5.11.06

Seres rastejantes


A estréia de James Gunn na direção de longa-metragem é algo a se celebrar.

Ok, o sujeito já teve sua cota de cagadas na vida (alguém aí disposto a defender Scooby Doo 1 e 2?), mas sempre há uma chance para a redenção, mesmo pra alguém que teve a cara de pau de reescrever o roteiro de Dawn of the Dead.

Gunn tinha também sua cota de bons serviços prestados ao cinema, tendo estreado na função ao escrever o roteiro de Tromeo & Juliet, chez Troma/Lloyd Kaufman. Mas agora, como diretor, as coisas começam a entrar em perspectiva, promovendo o sujeito à categoria suspeita de promessa a ser confirmada.

Slither começa mostrando os dentes: um ataque escancarado, sem medo do grotesco (como cabe a um aluno de Kaufman), à América caipira, belicosa, e suas personagens macabras – um ricaço repulsivo; sua esposa interesseira, subserviente e frígida; autoridades débeis mentais; tristes mulheres oferecidas e famílias bizarras.

Que essas personagens encontrem seu destino chupando lesmas alienígenas, ou ainda que se realizem em conceitos de maquiagem absurdos e ícones do cinema subversivo (zumbis de Romero, Gregg Henry e Michael Rooker), é sinal de cabeça pensante – no cinema ianque, sempre algo a se celebrar.

Um ranço de nostalgia dos anos 80 não chega a deixar gosto amargo. Afinal, a referência aqui é um Joe Dante de Gremlins, um Tobe Hooper de Massacre da Serra Elétrica 2, um Romero de Dawn of the Dead (agora sim). Alto nível. É filme que se inscreve nessa moldura crítica, cínica, grosseira, de um olhar cáustico sobre as aflições da sociedade norte-americana.
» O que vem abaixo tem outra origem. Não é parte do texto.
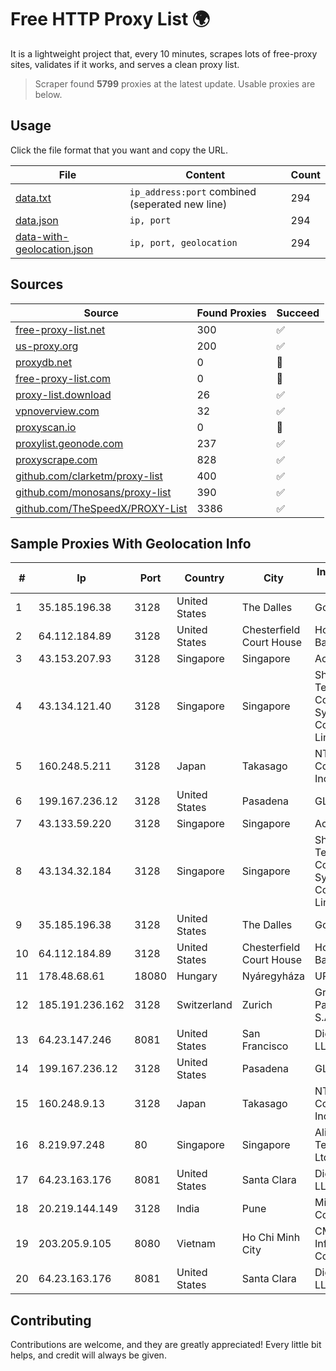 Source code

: 
# Free HTTP Proxy List 🌍

It is a lightweight project that, every 10 minutes, scrapes lots of free-proxy sites, validates if it works, and serves a clean proxy list.


> Scraper found **5799** proxies at the latest update. Usable proxies are below.

## Usage

Click the file format that you want and copy the URL.


|File|Content|Count|
|----|-------|-----|
|[data.txt](https://raw.githubusercontent.com/themiralay/Proxy-List-World/master/data.txt)|`ip_address:port` combined (seperated new line)|294|
|[data.json](https://raw.githubusercontent.com/themiralay/Proxy-List-World/master/data.json)|`ip, port`|294|
|[data-with-geolocation.json](https://raw.githubusercontent.com/themiralay/Proxy-List-World/master/data-with-geolocation.json)|`ip, port, geolocation`|294|

## Sources

|Source|Found Proxies|Succeed|
|------|-------------|-------|
|[free-proxy-list.net](https://free-proxy-list.net)|300|✅|
|[us-proxy.org](https://www.us-proxy.org)|200|✅|
|[proxydb.net](http://proxydb.net)|0|🚫|
|[free-proxy-list.com](https://free-proxy-list.com/?page=&port=&type%5B%5D=http&type%5B%5D=https&up_time=0&search=Search)|0|🚫|
|[proxy-list.download](https://www.proxy-list.download/HTTP)|26|✅|
|[vpnoverview.com](https://vpnoverview.com/privacy/anonymous-browsing/free-proxy-servers)|32|✅|
|[proxyscan.io](https://www.proxyscan.io)|0|🚫|
|[proxylist.geonode.com](https://proxylist.geonode.com/api/proxy-list?limit=300&page=1&sort_by=lastChecked&sort_type=desc&protocols=http,https)|237|✅|
|[proxyscrape.com](https://api.proxyscrape.com/v2/?request=displayproxies&protocol=http&timeout=10000&country=all&ssl=all&anonymity=all)|828|✅|
|[github.com/clarketm/proxy-list](https://raw.githubusercontent.com/clarketm/proxy-list/master/proxy-list-raw.txt)|400|✅|
|[github.com/monosans/proxy-list](https://raw.githubusercontent.com/monosans/proxy-list/main/proxies/http.txt)|390|✅|
|[github.com/TheSpeedX/PROXY-List](https://raw.githubusercontent.com/TheSpeedX/PROXY-List/master/http.txt)|3386|✅|


## Sample Proxies With Geolocation Info

|#|Ip|Port|Country|City|Internet Service Provider|
|-|--|----|-------|----|-------------------------|
|1|35.185.196.38|3128|United States|The Dalles|Google LLC|
|2|64.112.184.89|3128|United States|Chesterfield Court House|Hosted Backbone|
|3|43.153.207.93|3128|Singapore|Singapore|Aceville Pte.ltd|
|4|43.134.121.40|3128|Singapore|Singapore|Shenzhen Tencent Computer Systems Company Limited|
|5|160.248.5.211|3128|Japan|Takasago|NTT PC Communications, Inc.|
|6|199.167.236.12|3128|United States|Pasadena|GLOBAL IT|
|7|43.133.59.220|3128|Singapore|Singapore|Aceville Pte.ltd|
|8|43.134.32.184|3128|Singapore|Singapore|Shenzhen Tencent Computer Systems Company Limited|
|9|35.185.196.38|3128|United States|The Dalles|Google LLC|
|10|64.112.184.89|3128|United States|Chesterfield Court House|Hosted Backbone|
|11|178.48.68.61|18080|Hungary|Nyáregyháza|UPC|
|12|185.191.236.162|3128|Switzerland|Zurich|Grupo Panaglobal 15 S.A|
|13|64.23.147.246|8081|United States|San Francisco|DigitalOcean, LLC|
|14|199.167.236.12|3128|United States|Pasadena|GLOBAL IT|
|15|160.248.9.13|3128|Japan|Takasago|NTT PC Communications, Inc.|
|16|8.219.97.248|80|Singapore|Singapore|Alibaba (US) Technology Co., Ltd.|
|17|64.23.163.176|8081|United States|Santa Clara|DigitalOcean, LLC|
|18|20.219.144.149|3128|India|Pune|Microsoft Corporation|
|19|203.205.9.105|8080|Vietnam|Ho Chi Minh City|CMC Telecom Infrastructure Company|
|20|64.23.163.176|8081|United States|Santa Clara|DigitalOcean, LLC|



## Contributing

Contributions are welcome, and they are greatly appreciated! Every
little bit helps, and credit will always be given.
A começar pela referência à fonte (inesgotável nas ficções do gênero) do Lovecraft de A cor que caiu do céu.

Algum cuidado de produção, atenção ao ritmo (ainda que algo caótico e irregular às vezes), um gosto legítimo por tudo aquilo que faz uma boa matinê (até o dublê de Brandan Fraser funciona): uma bela receita, com ingredientes na medida para uma boa tarde de sábado chuvosa.

O DVD traz alguns extras que contribuem para completar a diversão, como o diário de Lloyd Kaufman e um gag reel.